# The value of one of the angles of the parallelogram is 60 degrees, and the smaller diagonal is 2√31 cm

**The value of one of the angles of the parallelogram is 60 degrees, and the smaller diagonal is 2√31 cm. The length of the perpendicular drawn from the point of intersection of the diagonals to the larger side is 0.5√75 cm.
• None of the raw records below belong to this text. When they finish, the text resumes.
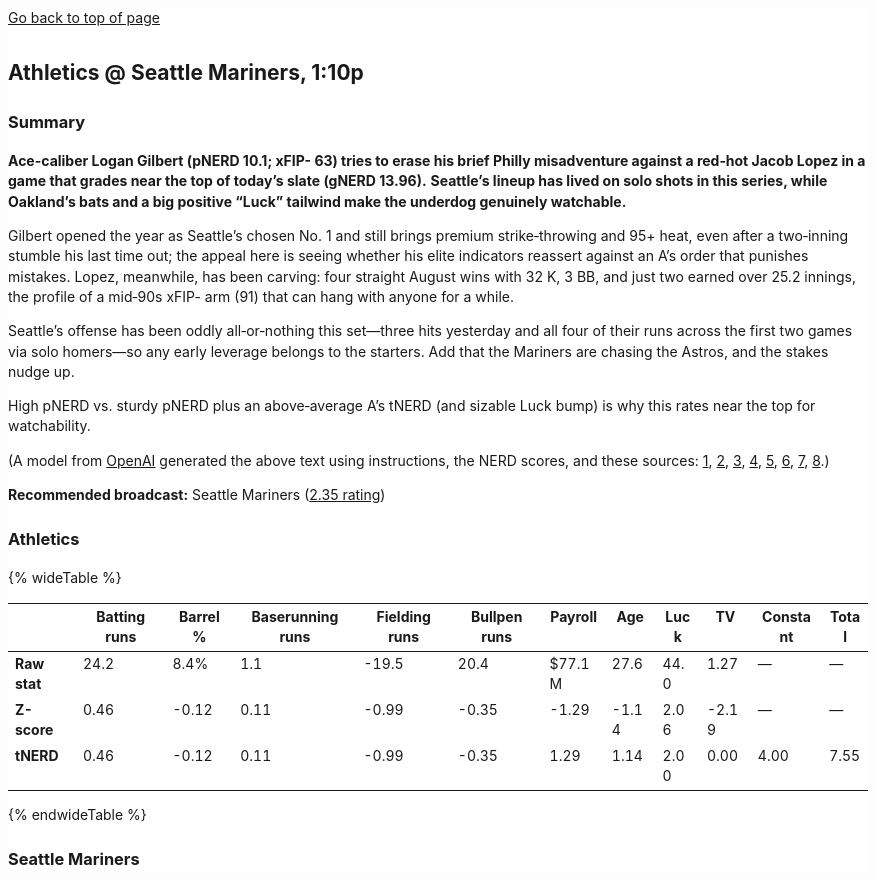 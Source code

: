 
[Go back to top of page](#)

## Athletics @ Seattle Mariners, 1:10p

### Summary

**Ace-caliber Logan Gilbert (pNERD 10.1; xFIP- 63) tries to erase his brief Philly misadventure against a red‑hot Jacob Lopez in a game that grades near the top of today’s slate (gNERD 13.96).** **Seattle’s lineup has lived on solo shots in this series, while Oakland’s bats and a big positive “Luck” tailwind make the underdog genuinely watchable.** 

Gilbert opened the year as Seattle’s chosen No. 1 and still brings premium strike‑throwing and 95+ heat, even after a two‑inning stumble his last time out; the appeal here is seeing whether his elite indicators reassert against an A’s order that punishes mistakes.  Lopez, meanwhile, has been carving: four straight August wins with 32 K, 3 BB, and just two earned over 25.2 innings, the profile of a mid‑90s xFIP- arm (91) that can hang with anyone for a while. 

Seattle’s offense has been oddly all‑or‑nothing this set—three hits yesterday and all four of their runs across the first two games via solo homers—so any early leverage belongs to the starters.  Add that the Mariners are chasing the Astros, and the stakes nudge up. 

High pNERD vs. sturdy pNERD plus an above‑average A’s tNERD (and sizable Luck bump) is why this rates near the top for watchability.

(A model from [OpenAI](https://www.openai.com) generated the above text using instructions, the NERD scores, and these sources: [1](https://www.cbssports.com/mlb/gametracker/preview/MLB_20250824_ATH%40SEA/?utm_source=chatgpt.com), [2](https://www.mlb.com/news/logan-gilbert-mariners-opening-day-starter-2025?utm_source=chatgpt.com), [3](https://www.cbssports.com/mlb/gametracker/preview/MLB_20250824_ATH%40SEA/?utm_source=chatgpt.com), [4](https://www.bleachernation.com/stats-and-news/2025/08/24/mariners-vs-athletics-injury-report-updates-probable-starters-aug-24/?utm_source=chatgpt.com), [5](https://www.cbssports.com/mlb/gametracker/preview/MLB_20250824_ATH%40SEA/?utm_source=chatgpt.com), [6](https://www.lookoutlanding.com/game-recap/133284/mariners-say-hello-goodbye-lose-2-1-to-athletics-in-extras?utm_source=chatgpt.com), [7](https://www.cbssports.com/mlb/gametracker/preview/MLB_20250824_ATH%40SEA/?utm_source=chatgpt.com), [8](https://www.lookoutlanding.com/game-recap/133284/mariners-say-hello-goodbye-lose-2-1-to-athletics-in-extras?utm_source=chatgpt.com).)

**Recommended broadcast:** Seattle Mariners ([2.35 rating](https://awfulannouncing.com/orig/2025-mlb-local-broadcaster-rankings.html))

### Athletics

{% wideTable %}

|              | Batting runs | Barrel % | Baserunning runs | Fielding runs | Bullpen runs | Payroll | Age   | Luck | TV   | Constant | Total |
| ------------ | ------------ | -------- | ----------- | -------- | ------------ | ------- | ----- | ---- | ---- | -------- | ----- |
| **Raw stat** | 24.2 | 8.4% | 1.1 | -19.5 | 20.4 | $77.1M | 27.6 | 44.0 | 1.27 | — | — |
| **Z-score** | 0.46 | -0.12 | 0.11 | -0.99 | -0.35 | -1.29 | -1.14 | 2.06 | -2.19 | — | — |
| **tNERD** | 0.46 | -0.12 | 0.11 | -0.99 | -0.35 | 1.29 | 1.14 | 2.00 | 0.00 | 4.00 | 7.55 |
{% endwideTable %}

### Seattle Mariners

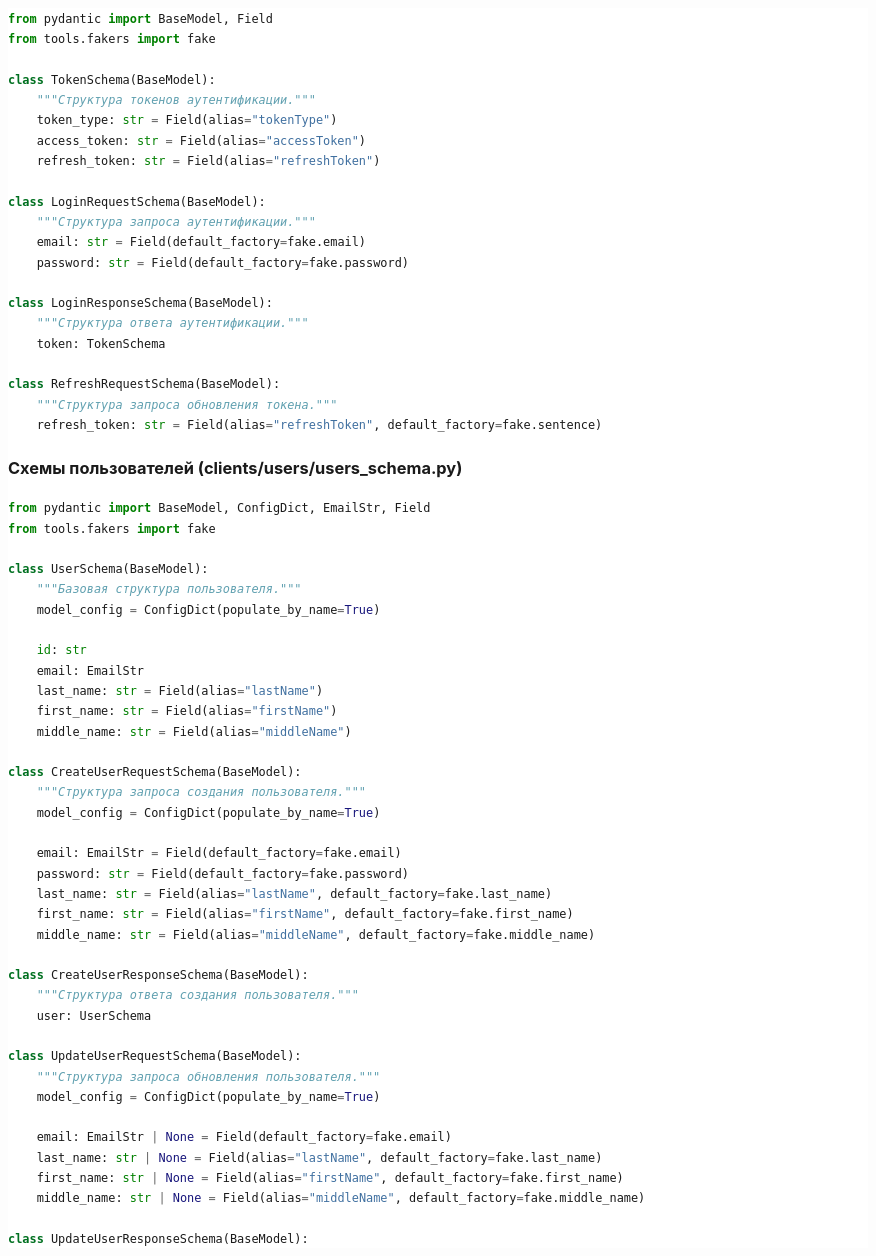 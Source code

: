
 ```python
from pydantic import BaseModel, Field
from tools.fakers import fake

class TokenSchema(BaseModel):
    """Структура токенов аутентификации."""
    token_type: str = Field(alias="tokenType")
    access_token: str = Field(alias="accessToken")
    refresh_token: str = Field(alias="refreshToken")

class LoginRequestSchema(BaseModel):
    """Структура запроса аутентификации."""
    email: str = Field(default_factory=fake.email)
    password: str = Field(default_factory=fake.password)

class LoginResponseSchema(BaseModel):
    """Структура ответа аутентификации."""
    token: TokenSchema

class RefreshRequestSchema(BaseModel):
    """Структура запроса обновления токена."""
    refresh_token: str = Field(alias="refreshToken", default_factory=fake.sentence)
```

### Схемы пользователей (clients/users/users_schema.py)

```python
from pydantic import BaseModel, ConfigDict, EmailStr, Field
from tools.fakers import fake

class UserSchema(BaseModel):
    """Базовая структура пользователя."""
    model_config = ConfigDict(populate_by_name=True)
    
    id: str
    email: EmailStr
    last_name: str = Field(alias="lastName")
    first_name: str = Field(alias="firstName") 
    middle_name: str = Field(alias="middleName")

class CreateUserRequestSchema(BaseModel):
    """Структура запроса создания пользователя."""
    model_config = ConfigDict(populate_by_name=True)
    
    email: EmailStr = Field(default_factory=fake.email)
    password: str = Field(default_factory=fake.password)
    last_name: str = Field(alias="lastName", default_factory=fake.last_name)
    first_name: str = Field(alias="firstName", default_factory=fake.first_name)
    middle_name: str = Field(alias="middleName", default_factory=fake.middle_name)

class CreateUserResponseSchema(BaseModel):
    """Структура ответа создания пользователя."""
    user: UserSchema

class UpdateUserRequestSchema(BaseModel):
    """Структура запроса обновления пользователя."""
    model_config = ConfigDict(populate_by_name=True)
    
    email: EmailStr | None = Field(default_factory=fake.email)
    last_name: str | None = Field(alias="lastName", default_factory=fake.last_name)
    first_name: str | None = Field(alias="firstName", default_factory=fake.first_name)
    middle_name: str | None = Field(alias="middleName", default_factory=fake.middle_name)

class UpdateUserResponseSchema(BaseModel):
``` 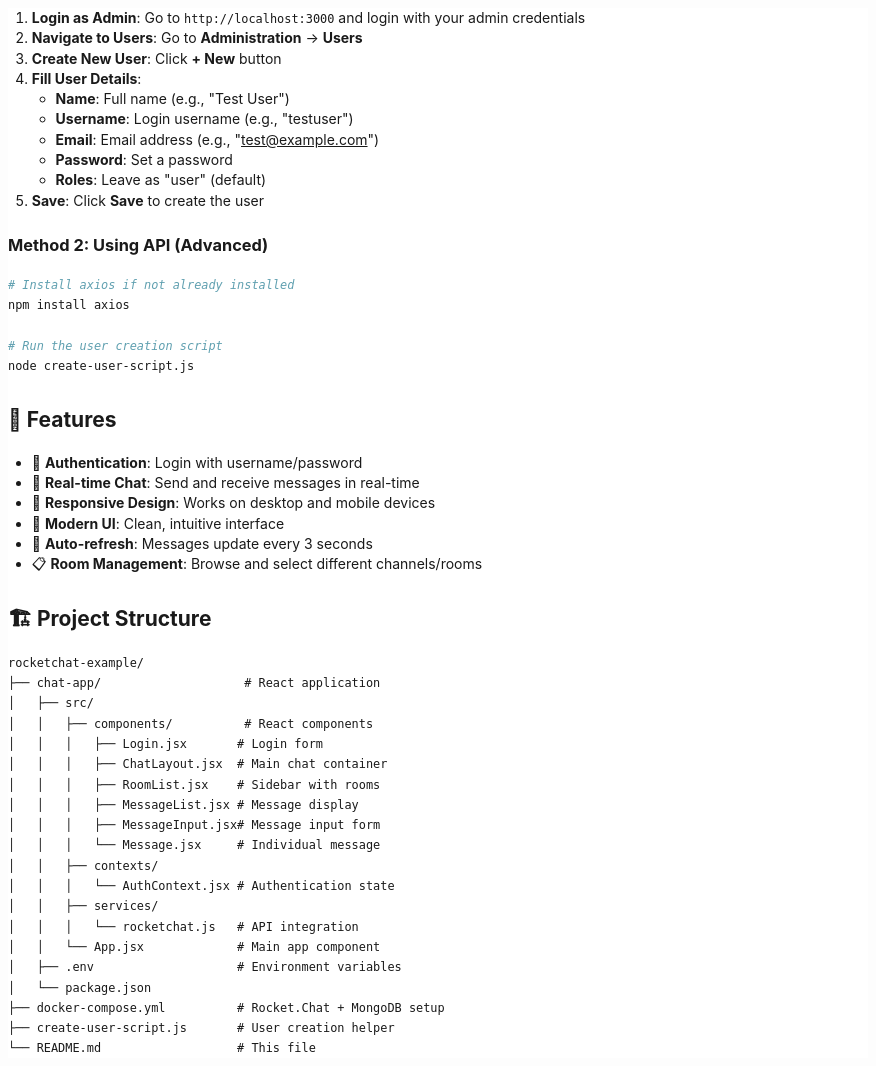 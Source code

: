 1. **Login as Admin**: Go to `http://localhost:3000` and login with your admin credentials
2. **Navigate to Users**: Go to **Administration** → **Users**
3. **Create New User**: Click **+ New** button
4. **Fill User Details**:
   - **Name**: Full name (e.g., "Test User")
   - **Username**: Login username (e.g., "testuser")
   - **Email**: Email address (e.g., "test@example.com")
   - **Password**: Set a password
   - **Roles**: Leave as "user" (default)
5. **Save**: Click **Save** to create the user

### Method 2: Using API (Advanced)

```bash
# Install axios if not already installed
npm install axios

# Run the user creation script
node create-user-script.js
```

## 🎯 Features

- 🔐 **Authentication**: Login with username/password
- 💬 **Real-time Chat**: Send and receive messages in real-time
- 📱 **Responsive Design**: Works on desktop and mobile devices
- 🎨 **Modern UI**: Clean, intuitive interface
- 🔄 **Auto-refresh**: Messages update every 3 seconds
- 📋 **Room Management**: Browse and select different channels/rooms

## 🏗️ Project Structure

```
rocketchat-example/
├── chat-app/                    # React application
│   ├── src/
│   │   ├── components/          # React components
│   │   │   ├── Login.jsx       # Login form
│   │   │   ├── ChatLayout.jsx  # Main chat container
│   │   │   ├── RoomList.jsx    # Sidebar with rooms
│   │   │   ├── MessageList.jsx # Message display
│   │   │   ├── MessageInput.jsx# Message input form
│   │   │   └── Message.jsx     # Individual message
│   │   ├── contexts/
│   │   │   └── AuthContext.jsx # Authentication state
│   │   ├── services/
│   │   │   └── rocketchat.js   # API integration
│   │   └── App.jsx             # Main app component
│   ├── .env                    # Environment variables
│   └── package.json
├── docker-compose.yml          # Rocket.Chat + MongoDB setup
├── create-user-script.js       # User creation helper
└── README.md                   # This file
```
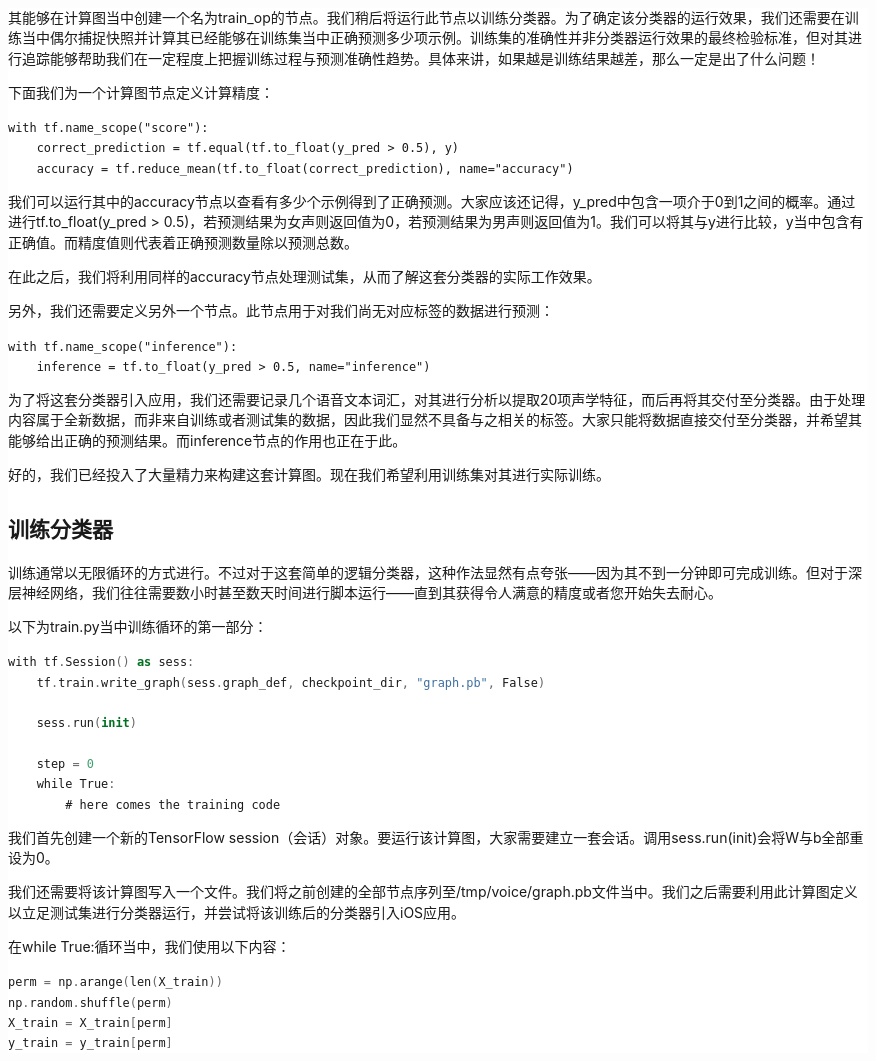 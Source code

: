 其能够在计算图当中创建一个名为train_op的节点。我们稍后将运行此节点以训练分类器。为了确定该分类器的运行效果，我们还需要在训练当中偶尔捕捉快照并计算其已经能够在训练集当中正确预测多少项示例。训练集的准确性并非分类器运行效果的最终检验标准，但对其进行追踪能够帮助我们在一定程度上把握训练过程与预测准确性趋势。具体来讲，如果越是训练结果越差，那么一定是出了什么问题！  

下面我们为一个计算图节点定义计算精度：  

```  
with tf.name_scope("score"):      
    correct_prediction = tf.equal(tf.to_float(y_pred > 0.5), y)     
    accuracy = tf.reduce_mean(tf.to_float(correct_prediction), name="accuracy")  
```  

我们可以运行其中的accuracy节点以查看有多少个示例得到了正确预测。大家应该还记得，y_pred中包含一项介于0到1之间的概率。通过进行tf.to_float(y_pred > 0.5)，若预测结果为女声则返回值为0，若预测结果为男声则返回值为1。我们可以将其与y进行比较，y当中包含有正确值。而精度值则代表着正确预测数量除以预测总数。  

在此之后，我们将利用同样的accuracy节点处理测试集，从而了解这套分类器的实际工作效果。  

另外，我们还需要定义另外一个节点。此节点用于对我们尚无对应标签的数据进行预测：  

```  
with tf.name_scope("inference"):     
    inference = tf.to_float(y_pred > 0.5, name="inference")  
```  

为了将这套分类器引入应用，我们还需要记录几个语音文本词汇，对其进行分析以提取20项声学特征，而后再将其交付至分类器。由于处理内容属于全新数据，而非来自训练或者测试集的数据，因此我们显然不具备与之相关的标签。大家只能将数据直接交付至分类器，并希望其能够给出正确的预测结果。而inference节点的作用也正在于此。  

好的，我们已经投入了大量精力来构建这套计算图。现在我们希望利用训练集对其进行实际训练。  

## 训练分类器  

训练通常以无限循环的方式进行。不过对于这套简单的逻辑分类器，这种作法显然有点夸张——因为其不到一分钟即可完成训练。但对于深层神经网络，我们往往需要数小时甚至数天时间进行脚本运行——直到其获得令人满意的精度或者您开始失去耐心。  

以下为train.py当中训练循环的第一部分：  

```swift  
with tf.Session() as sess:     
    tf.train.write_graph(sess.graph_def, checkpoint_dir, "graph.pb", False)  

    sess.run(init)  

    step = 0     
    while True:             
        # here comes the training code  
```  

我们首先创建一个新的TensorFlow session（会话）对象。要运行该计算图，大家需要建立一套会话。调用sess.run(init)会将W与b全部重设为0。  

我们还需要将该计算图写入一个文件。我们将之前创建的全部节点序列至/tmp/voice/graph.pb文件当中。我们之后需要利用此计算图定义以立足测试集进行分类器运行，并尝试将该训练后的分类器引入iOS应用。  

在while True:循环当中，我们使用以下内容：  

```swift  
perm = np.arange(len(X_train))         
np.random.shuffle(perm)         
X_train = X_train[perm]         
y_train = y_train[perm]  
```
Find the lengths of the sides and the larger diagonal of the parallelogram.**

Let’s draw the height of the ВC parallelogram.

The triangle DBK and DOH are similar, since both are rectangular and the angle D is common to them.

Then BD / BK = OD / OH. Since at point O the diagonals are divided in half, then ОD = ВD / 2 = 2 * √31 / 2 = √31 cm.

ВK = BD * OH / OD = 2 * √31 * 0.5 * √75 / √31 = √75 cm.

In a right-angled triangle ABK, the angle ABK = 180 – 90 – 60 = 30, then the leg AK is equal to half the length of AB. AB = 2 * AK.

In the triangle ABK, according to the Pythagorean theorem, AB ^ 2 = AK ^ 2 + BK ^ 2.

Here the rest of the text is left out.